Partendo da destra, nella prima cappella si può ammirare il dipinto raffigurante Sant’Anna, di Giuseppe Simonelli; nella seconda e nella terza troviamo due dipinti di Nicola Malinconico che rappresentano, rispettivamente, San Francesco d’Assisi e San Nicola di Bari.
La prima e la seconda cappella di sinistra ospitano sempre due tele di Nicola Malinconico: una rappresenta San Carlo Borromeo, l’altra, invece, San Francesco di Paola. La terza cappella conserva il dipinto raffigurante i Santi Celestino V e Antonio di Padova, di Giuseppe Simonelli.
La volta è a botte, con una cupola semisfera con tamburo, su cui si aprono altre finestre.
L’altare maggiore è opera del marmoraro Lorenzo Fontana, su disegno di Sanfelice, mentre i putti laterali sono stati scolpiti da Domenico Antonio Vaccaro, altro grande protagonista del ‘700 napoletano. In alto vi è posta una grande tela dal titolo “Il Riscatto degli Schiavi”, opera del 1672 di Giacomo Fanelli, che raffigura la Vergine con il Bambino in braccio sostenuta da un coro di angeli, mentre sotto sono raggruppati degli schiavi in attesa che si avvicini una nave per riscattarli.
Sulla controfacciata, invece, sono poste due tele del 1598 ad opera del pittore fiammingo Dirk Hendricksz, attivo a Napoli tra il 1571 e il 1618 con il nome italianizzato di Teodoro D’Errico, che raffigurano a destra “L’Angelo annunziante” e, a sinistra, la “Madonna Annunziata”.
L’annessa sacrestia è ricca di arredi, ricami, stampe e dipinti, tra i quali si distingue una tela di grandi dimensioni che rappresenta la Crocifissione, opera di un anonimo del 1600.

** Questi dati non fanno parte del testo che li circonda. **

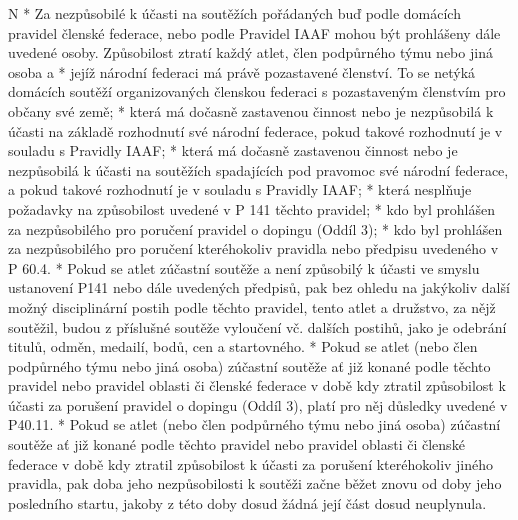\begitems \style N
* Za nezpůsobilé k účasti na soutěžích pořádaných buď podle domácích pravidel členské federace, nebo podle Pravidel IAAF mohou být prohlášeny dále uvedené osoby.
Způsobilost ztratí každý atlet, člen podpůrného týmu nebo jiná osoba
  \begitems \style a
  * jejíž národní federaci má právě pozastavené členství. To se netýká domácích soutěží organizovaných členskou federaci s pozastaveným členstvím pro občany své země;
  * která má dočasně zastavenou činnost nebo je nezpůsobilá k účasti na základě rozhodnutí své národní federace, pokud takové rozhodnutí je v souladu s Pravidly IAAF;
  * která má dočasně zastavenou činnost nebo je nezpůsobilá k účasti na soutěžích spadajících pod pravomoc své národní federace, a pokud takové rozhodnutí je v souladu s Pravidly IAAF;
  * která nesplňuje požadavky na způsobilost uvedené v P 141 těchto pravidel;
  * kdo byl prohlášen za nezpůsobilého pro poručení pravidel o dopingu (Oddíl 3);
  * kdo byl prohlášen za nezpůsobilého pro poručení kteréhokoliv pravidla nebo předpisu uvedeného v P 60.4.
  \enditems
* Pokud se atlet zúčastní soutěže a není způsobilý k účasti ve smyslu ustanovení P141 nebo dále uvedených předpisů, pak bez ohledu na jakýkoliv další možný disciplinární postih podle těchto pravidel, tento atlet a družstvo, za nějž soutěžil, budou z příslušné soutěže vyloučení vč. dalších postihů, jako je odebrání titulů, odměn, medailí, bodů, cen a startovného.
* Pokud se atlet (nebo člen podpůrného týmu nebo jiná osoba) zúčastní soutěže ať již konané podle těchto pravidel nebo pravidel oblasti či členské federace v době kdy ztratil způsobilost k účasti za porušení pravidel o dopingu (Oddíl 3), platí pro něj důsledky uvedené v P40.11.
* Pokud se atlet (nebo člen podpůrného týmu nebo jiná osoba) zúčastní soutěže ať již konané podle těchto pravidel nebo pravidel oblasti či členské federace v době kdy ztratil způsobilost k účasti za porušení kteréhokoliv jiného pravidla, pak doba jeho nezpůsobilosti k soutěži začne běžet znovu od doby jeho posledního startu, jakoby z této doby dosud žádná její část dosud neuplynula.
\enditems

\endinput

Sul retro della Chiesa si trova una Cappella dedicata alla Beata Vergine del Rosario, un tempo di proprietà del confinante Conservatorio di Musica di San Pietro a Majella. L’altare è in stucchi in oro a grande rilievo di fine ‘700; sono presenti tele ottocentesche e un organo ad armadietto in stato di abbandono. Molto bello è il pavimento a opera di Chiajese, un artigiano di Campobasso, fatto di mattonelle a fondo bianco con due lati di varie tonalità di verde.